Все дети захихикали. Они всегда смеялись над тем, что говорил Кевин, потому что Кевин был крутой, и Кевин был старше, и в свои горделивые десять лет он мог сказать любую жестокую гадость, чего мы, младшие, себе позволить не могли. Даже если нам не было смешно, мы все равно смеялись, потому что знали – иначе он тут же сделает нас предметом своих злобных нападок, как и случилось в тот день со мной. Я не думала, что это смешная шутка, будто дедушкино тело, зарытое в землю, поможет его петуниям расти, но и жестокими слова Кевина мне не показались. В этом была своеобразная красота. Какая-то прекрасная завершенность и справедливость. Дедушке бы это на самом деле понравилось теперь, когда его пальцы, толстые как сардельки, уже не могли больше возделывать чудесный сад, который был центром его мироздания.
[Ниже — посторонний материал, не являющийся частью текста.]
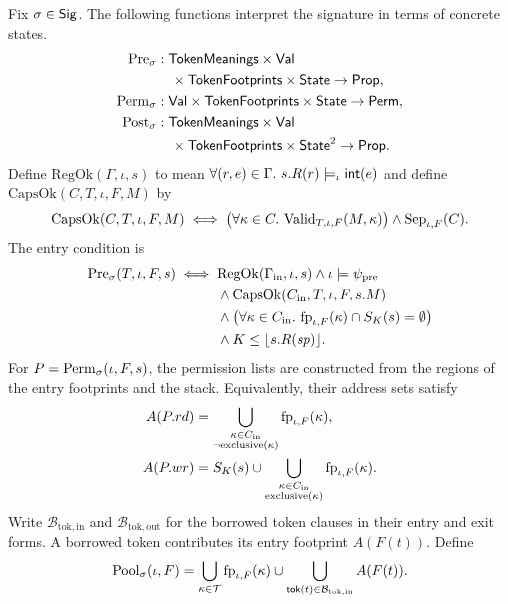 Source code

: \begin{definition}\label{def:prepost}
Fix $\sigma\in\mathsf{Sig}$. The following functions interpret the signature in terms of concrete states.
\[
\begin{aligned}
\mathrm{Pre}_\sigma&:\mathsf{TokenMeanings}\times\mathsf{Val}\\ &\quad\times\mathsf{TokenFootprints}\times\mathsf{State}\to\mathsf{Prop},\\
\mathrm{Perm}_\sigma&:\mathsf{Val}\times\mathsf{TokenFootprints}\times\mathsf{State}\to\mathsf{Perm},\\
\mathrm{Post}_\sigma&:\mathsf{TokenMeanings}\times\mathsf{Val}\\ &\quad\times\mathsf{TokenFootprints}\times\mathsf{State}^2\to\mathsf{Prop}.
\end{aligned}
\]
Define $\mathrm{RegOk}(\Gamma,\iota,s)$ to mean $\forall(r,e)\in\Gamma.\ s.R(r)\models_\iota\inttype{e}$ and define $\mathrm{CapsOk}(C,T,\iota,F,M)$ by
\[\mathrm{CapsOk}(C,T,\iota,F,M)\iff\big(\forall\kappa\in C.\ \mathrm{Valid}_{T,\iota,F}(M,\kappa)\big)\land\mathrm{Sep}_{\iota,F}(C).\]
The entry condition is
\[
\begin{aligned}
\Pre_\sigma(T,\iota,F,s)\iff{}&\mathrm{RegOk}(\Gamma_{\mathrm{in}},\iota,s)\land\iota\models\psi_{\mathrm{pre}}\\
&\land\mathrm{CapsOk}(C_{\mathrm{in}},T,\iota,F,s.M)\\
&\land\big(\forall\kappa\in C_{\mathrm{in}}.\ \fp_{\iota,F}(\kappa)\cap S_K(s)=\emptyset\big)\\
&\land K\le\un{s.R(\mathit{sp})}.
\end{aligned}
\]
For $P=\mathrm{Perm}_\sigma(\iota,F,s)$, the permission lists are constructed from the regions of the entry footprints and the stack. Equivalently, their address sets satisfy
\[
\begin{aligned}
A(P.rd)&=\bigcup_{\substack{\kappa\in C_{\mathrm{in}}\\\neg\mathrm{exclusive}(\kappa)}}\mathrm{fp}_{\iota,F}(\kappa),\\
A(P.wr)&=S_K(s)\cup\bigcup_{\substack{\kappa\in C_{\mathrm{in}}\\\mathrm{exclusive}(\kappa)}}\mathrm{fp}_{\iota,F}(\kappa).
\end{aligned}
\]
Write $\mathcal B_{\mathrm{tok,in}}$ and $\mathcal B_{\mathrm{tok,out}}$ for the borrowed token clauses in their entry and exit forms. A borrowed token contributes its entry footprint $A(F(t))$. Define
\[
\mathrm{Pool}_\sigma(\iota,F)=\bigcup_{\kappa\in\mathcal T}\mathrm{fp}_{\iota,F}(\kappa)\cup\bigcup_{\mathsf{tok}(t)\in\mathcal B_{\mathrm{tok,in}}}A(F(t)).
\]
\end{definition}
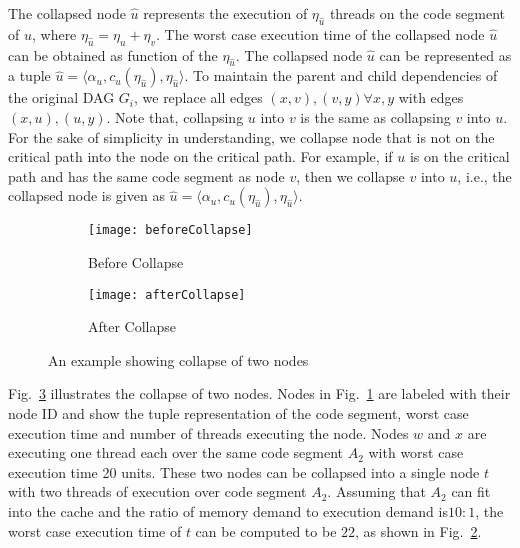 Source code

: The collapsed node $\hat{u}$ represents the execution of $\eta_{\hat{u}}$ threads on the code segment of $u$, where $\eta_{\hat{u}} = \eta_u+\eta_v$. The worst case execution time of the collapsed node $\hat{u}$ can be obtained as function of the $\eta_{\hat{u}}$. The collapsed node $\hat{u}$ can be represented as a tuple $\hat{u} = \langle \alpha_u , c_u(\eta_{\hat{u}}), \eta_{\hat{u}} \rangle$. To maintain the parent and child dependencies of the original DAG $G_i$, we replace all edges $(x , v) , (v, y) \forall x, y$ with edges $(x, u), (u, y)$. Note that, collapsing $u$ into $v$ is the same as collapsing $v$ into $u$. For the sake of simplicity in understanding, we collapse node that is not on the critical path into the node on the critical path. For example, if $u$ is on the critical path and has the same code segment as node $v$, then we collapse $v$ into $u$, i.e., the collapsed node is given as $\hat{u} =  \langle \alpha_u , c_u(\eta_{\hat{u}}), \eta_{\hat{u}} \rangle$.


\begin{figure}
  \centering
  \begin{subfigure}[b]{0.4\textwidth}{
      \texttt{[image: beforeCollapse]}
      \caption{Before Collapse}
      \label{fig:before-collapse}
    }
  \end{subfigure} \quad
  \begin{subfigure}[b]{0.4\textwidth}{
      \texttt{[image: afterCollapse]}
      \caption{After Collapse}
      \label{fig:after-collapse}
    }
  \end{subfigure}
  \caption{An example showing collapse of two nodes}
  \label{fig:dag-collapse}
\end{figure}

Fig.~\ref{fig:dag-collapse} illustrates the collapse of two nodes. Nodes in
Fig.~\ref{fig:before-collapse} are labeled with their node ID and show the tuple representation of the code segment, worst case execution time and number of threads executing the node. Nodes $w$ and $x$ are executing one thread each over the same code segment $A_2$ with worst case execution time 20 units. These two nodes can be collapsed into a single node $t$ with two threads of execution over code segment $A_2$. Assuming that $A_2$ can fit into the cache and the ratio of memory demand to execution demand is$10:1$, the worst case execution time of $t$ can be computed to be $22$, as shown in
Fig.~\ref{fig:after-collapse}.

  





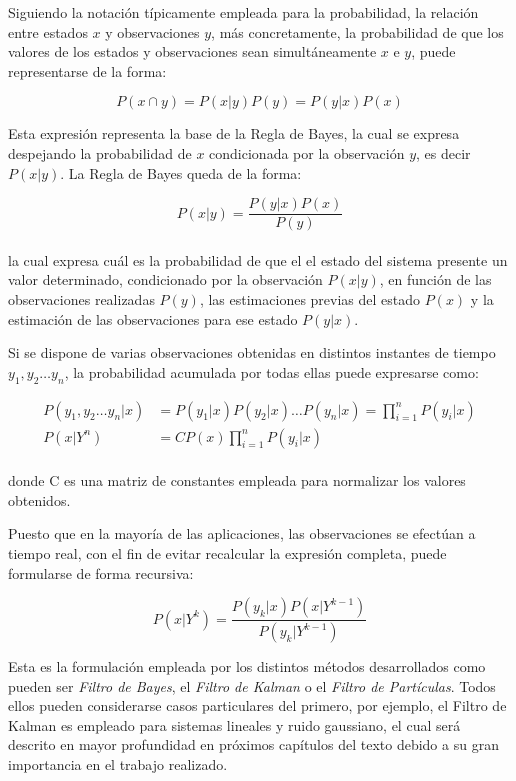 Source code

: Siguiendo la notación típicamente empleada para la probabilidad, la relación entre estados $x$ y observaciones $y$, más concretamente, la probabilidad de que los valores de los estados y observaciones sean simultáneamente $x$ e $y$, puede representarse de la forma: 

\[ P(x \cap y) = P(x | y)P(y) = P(y | x)P(x) \]

Esta expresión representa la base de la Regla de Bayes, la cual se expresa despejando la probabilidad de $x$ condicionada por la observación $y$, es decir $P(x | y)$. La Regla de Bayes queda de la forma: 

\begin{equation}
	P(x | y) = \frac{P(y | x)P(x)}{P(y)}
\end{equation} \\
\noindent
la cual expresa cuál es la probabilidad de que el el estado del sistema presente un valor determinado, condicionado por la observación $P(x | y)$, en función de las observaciones realizadas $P(y)$, las estimaciones previas del estado $P(x)$ y la estimación de las observaciones para ese estado $P(y | x)$. \par 

Si se dispone de varias observaciones obtenidas en distintos instantes de tiempo $y_1,y_2 \ldots y_n$, la probabilidad acumulada por todas ellas puede expresarse como:

\[
\begin{split}
	P(y_1,y_2 \ldots y_n |x) &= P(y_1 | x)P(y_2 | x)\ldots P(y_n | x) = \prod_{i=1}^n P(y_i | x) \\
	P(x | Y^n) &= C P(x) \prod_{i=1}^n P(y_i | x)
\end{split}	
\]  \\ 
\noindent
donde C es una matriz de constantes empleada para normalizar los valores obtenidos. \par 

Puesto que en la mayoría de las aplicaciones, las observaciones se efectúan a tiempo real, con el fin de evitar recalcular la expresión completa, puede formularse de forma recursiva:

\begin{equation}
	P(x | Y^k) = \frac{P(y_k | x)P(x | Y^{k-1})}{P(y_k | Y^{k-1})}
\end{equation} 

Esta es la formulación empleada por los distintos métodos desarrollados como pueden ser \emph{Filtro de Bayes}, el \emph{Filtro de Kalman} o el \emph{Filtro de Partículas}. Todos ellos pueden considerarse casos particulares del primero, por ejemplo, el Filtro de Kalman es empleado para sistemas lineales y ruido gaussiano, el cual será descrito en mayor profundidad en próximos capítulos del texto debido a su gran importancia en el trabajo realizado. \par 

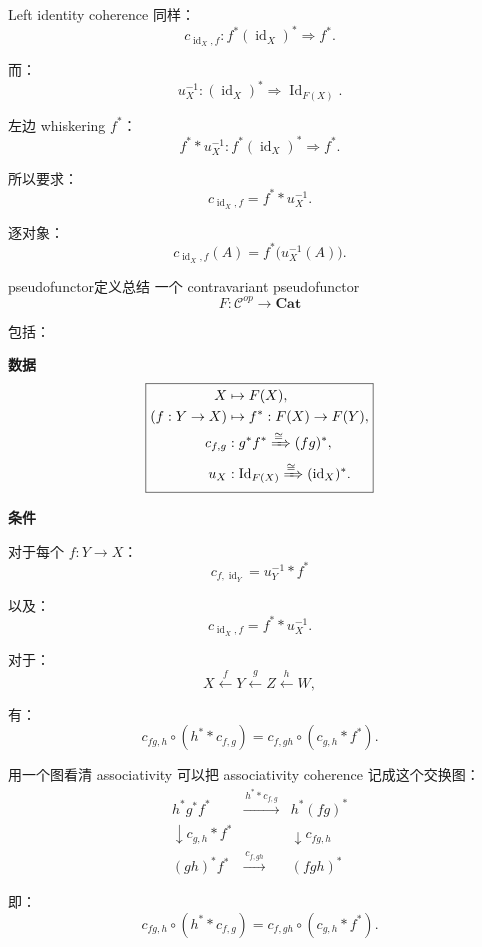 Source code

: \documentclass{beamer}
\begin{document}
\begin{frame}{Left identity coherence}
同样：
$$
c_{\operatorname{id}_X,f}
:
f^*(\operatorname{id}_X)^*
\Longrightarrow
f^*.
$$

而：
$$
u_X^{-1}:
(\operatorname{id}_X)^*
\Longrightarrow
\operatorname{Id}_{F(X)}.
$$

左边 whiskering \(f^*\)：
$$
f^**u_X^{-1}
:
f^*(\operatorname{id}_X)^*
\Longrightarrow
f^*.
$$

所以要求：
$$
\boxed{
c_{\operatorname{id}_X,f}
=
f^**u_X^{-1}.
}
$$

逐对象：
$$
\boxed{
c_{\operatorname{id}_X,f}(A)
=
f^*\bigl(u_X^{-1}(A)\bigr).
}
$$
\end{frame}

\begin{frame}{pseudofunctor定义总结}
一个 contravariant pseudofunctor
$$
\boxed{
F:\mathcal C^{op}\to\mathbf{Cat}
}
$$

包括：

\textbf{数据}
$$
\boxed{
\begin{aligned}
X&\mapsto F(X),\\
(f:Y\to X)&\mapsto f^*:F(X)\to F(Y),\\
c_{f,g}&:g^*f^*\xRightarrow{\cong}(fg)^*,\\
u_X&:\operatorname{Id}_{F(X)}
\xRightarrow{\cong}
(\operatorname{id}_X)^*.
\end{aligned}
}
$$

\textbf{条件}

对于每个 \(f:Y\to X\)：
$$
\boxed{
c_{f,\operatorname{id}_Y}
=
u_Y^{-1}*f^*
}
$$

以及：
$$
\boxed{
c_{\operatorname{id}_X,f}
=
f^**u_X^{-1}.
}
$$

对于：
$$
X\xleftarrow fY\xleftarrow gZ\xleftarrow hW,
$$

有：
$$
\boxed{
c_{fg,h}\circ(h^**c_{f,g})
=
c_{f,gh}\circ(c_{g,h}*f^*).
}
$$
\end{frame}

\begin{frame}[fragile]{用一个图看清 associativity}
可以把 associativity coherence 记成这个交换图：
$$
\boxed{
\begin{array}{ccc}
h^*g^*f^*
&
\xrightarrow{\,h^**c_{f,g}\,}
&
h^*(fg)^*
\\[2mm]
\downarrow{\scriptstyle c_{g,h}*f^*}
&&
\downarrow{\scriptstyle c_{fg,h}}
\\[2mm]
(gh)^*f^*
&
\xrightarrow{\,c_{f,gh}\,}
&
(fgh)^*
\end{array}
}
$$

即：
$$
\boxed{
c_{fg,h}\circ(h^**c_{f,g})
=
c_{f,gh}\circ(c_{g,h}*f^*).
}
$$
\end{frame}
\end{document}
Своим именем – Джесмин – я обязана дедушке. В день моего рождения он принес маме в больницу цветущие ветки, сорванные с кустов у задней стены дома. Он завернул букет в газету и обвязал коричневой веревочкой, чернила на незаконченном кроссворде задней страницы Irish Times расплылись под дождем и слегка запачкали лепестки. Это был не тот летний жасмин, который нам всем хорошо знаком по дорогим ароматическим свечкам и освежителям воздуха, я была зимним ребенком, и жасмин был зимний – с маленькими желтыми цветочками, похожими на звездочки. Он в изобилии рос в саду, яркими пятнами радуя глаз в серые зимние дни. Не думаю, что дедушка усматривал некий символический смысл в своем подарке, и не знаю, так ли уж он был польщен, когда в награду мама назвала меня в честь цветов, которые он принес. Мне кажется, он счел, что это странное имя для ребенка и годится оно лишь для растения, а вовсе не для человека. Самого его звали Адальберт, в честь ирландского святого, а второе его имя было Мэри, и имена, взятые не из Библии, были ему непривычны. За год до того, тоже зимой, родилась моя сестра, тогда он принес в роддом букет пурпурного вереска, и поэтому ее назвали Хизер. Простой, незатейливый подарок в честь рождения дочери, – но я сомневалась, что в случае со мной все было так же просто. Если подумать, у зимнего жасмина и зимнего вереска много общего, их роднит тот факт, что они привносят цвет в унылый зимний пейзаж. Возможно, из-за того, что таков был мой дедушка, я склонна верить, что молчаливые люди обладают магией и пониманием, которых лишены люди менее содержательные, что они не говорят о чем-то очень важном, предпочитая не облекать свои мысли в слова. Быть может, их мнимая простецкость помогает скрыть причудливые идеи, и желание дедушки Адальберта, чтобы меня звали Джесмин, одна из них.
А тогда, в саду, Кевин решил, что я не смеюсь над его убийственной шуткой, потому что не одобряю ее, и поскольку для него не было ничего хуже и страшнее любого неодобрения, он обратил на меня яростный взгляд и сказал:
– Ты тоже умрешь, Джесмин.
Нас было шестеро, я самая младшая, мы сидели кружком на траве, а Хизер развлекалась чуть поодаль – крутилась на одном месте, пока не падала с хохотом навзничь. В горле у меня образовался огромный комок, будто я проглотила одного из шмелей, роившихся над столом с закусками позади нас. Мысль о грядущей кончине проникала в меня с трудом. Все были потрясены тем, что он это сказал, но вместо того, чтобы броситься на мою защиту и опровергнуть это ужасное предсказание, они смотрели на меня и печально кивали. Да, это правда, говорили их взгляды. Ты должна будешь умереть, Джесмин.